▶ Directions for this task: Report each line from the data below that holds the word "information".

▶ Given records:
★ ★ ★ ★ ★ ★ ★
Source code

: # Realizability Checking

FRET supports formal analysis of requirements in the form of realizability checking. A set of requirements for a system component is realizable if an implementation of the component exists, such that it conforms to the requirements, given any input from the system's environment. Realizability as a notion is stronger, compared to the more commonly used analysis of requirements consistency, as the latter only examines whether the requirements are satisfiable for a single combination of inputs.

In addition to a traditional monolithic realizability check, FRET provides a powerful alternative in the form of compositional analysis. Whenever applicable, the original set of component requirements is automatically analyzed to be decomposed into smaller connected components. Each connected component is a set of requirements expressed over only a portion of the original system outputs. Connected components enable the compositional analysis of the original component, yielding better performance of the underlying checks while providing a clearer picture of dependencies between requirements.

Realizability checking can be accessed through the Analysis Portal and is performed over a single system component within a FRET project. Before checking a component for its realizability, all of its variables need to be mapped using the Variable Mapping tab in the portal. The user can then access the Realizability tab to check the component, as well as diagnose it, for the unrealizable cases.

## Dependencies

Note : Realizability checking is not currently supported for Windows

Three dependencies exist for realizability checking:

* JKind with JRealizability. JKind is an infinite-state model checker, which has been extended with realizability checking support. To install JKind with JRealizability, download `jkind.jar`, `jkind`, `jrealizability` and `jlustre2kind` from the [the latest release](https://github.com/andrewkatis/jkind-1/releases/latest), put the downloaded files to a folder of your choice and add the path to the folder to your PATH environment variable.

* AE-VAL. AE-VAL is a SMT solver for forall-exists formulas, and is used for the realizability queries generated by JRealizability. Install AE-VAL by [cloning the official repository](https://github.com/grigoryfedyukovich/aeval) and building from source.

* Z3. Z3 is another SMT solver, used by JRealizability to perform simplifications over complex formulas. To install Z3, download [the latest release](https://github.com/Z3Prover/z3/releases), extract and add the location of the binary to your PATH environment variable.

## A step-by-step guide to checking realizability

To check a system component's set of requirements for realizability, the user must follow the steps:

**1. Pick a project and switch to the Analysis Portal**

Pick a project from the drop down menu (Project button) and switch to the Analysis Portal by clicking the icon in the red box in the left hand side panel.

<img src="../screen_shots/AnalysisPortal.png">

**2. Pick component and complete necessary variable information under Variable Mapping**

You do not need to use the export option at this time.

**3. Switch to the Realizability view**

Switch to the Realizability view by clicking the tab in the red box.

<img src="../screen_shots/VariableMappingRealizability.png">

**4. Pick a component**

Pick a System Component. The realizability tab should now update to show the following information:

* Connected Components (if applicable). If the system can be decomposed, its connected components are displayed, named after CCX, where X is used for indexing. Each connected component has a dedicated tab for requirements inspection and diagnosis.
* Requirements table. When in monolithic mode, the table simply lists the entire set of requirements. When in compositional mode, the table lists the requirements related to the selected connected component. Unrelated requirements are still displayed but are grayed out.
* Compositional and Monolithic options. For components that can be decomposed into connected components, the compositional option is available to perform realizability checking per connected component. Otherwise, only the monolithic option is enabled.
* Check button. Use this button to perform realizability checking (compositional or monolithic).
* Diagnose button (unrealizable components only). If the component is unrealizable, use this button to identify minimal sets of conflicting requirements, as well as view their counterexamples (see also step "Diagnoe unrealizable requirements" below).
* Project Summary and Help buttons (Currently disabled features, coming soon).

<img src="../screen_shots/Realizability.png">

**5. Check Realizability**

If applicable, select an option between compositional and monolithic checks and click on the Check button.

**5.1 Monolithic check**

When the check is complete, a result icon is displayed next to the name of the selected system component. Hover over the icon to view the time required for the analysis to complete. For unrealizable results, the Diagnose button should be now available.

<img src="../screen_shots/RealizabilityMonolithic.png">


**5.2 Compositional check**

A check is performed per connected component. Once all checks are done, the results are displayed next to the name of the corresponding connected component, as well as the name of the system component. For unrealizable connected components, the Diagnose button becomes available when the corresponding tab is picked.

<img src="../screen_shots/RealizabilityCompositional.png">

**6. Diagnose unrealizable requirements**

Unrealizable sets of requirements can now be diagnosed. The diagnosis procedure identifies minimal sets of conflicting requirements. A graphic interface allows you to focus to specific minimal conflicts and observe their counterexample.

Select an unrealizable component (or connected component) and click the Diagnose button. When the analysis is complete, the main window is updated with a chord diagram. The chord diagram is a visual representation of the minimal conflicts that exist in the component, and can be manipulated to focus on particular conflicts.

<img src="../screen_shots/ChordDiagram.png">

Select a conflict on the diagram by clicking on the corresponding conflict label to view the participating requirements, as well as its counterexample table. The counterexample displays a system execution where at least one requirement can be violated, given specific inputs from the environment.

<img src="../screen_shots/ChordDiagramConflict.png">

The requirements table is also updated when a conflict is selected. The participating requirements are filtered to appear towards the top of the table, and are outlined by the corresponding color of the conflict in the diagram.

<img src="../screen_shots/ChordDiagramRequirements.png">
★ ★ ★ ★ ★ ★ ★
▶ Answer space:
**2. Pick component and complete necessary variable information under Variable Mapping**
Pick a System Component. The realizability tab should now update to show the following information:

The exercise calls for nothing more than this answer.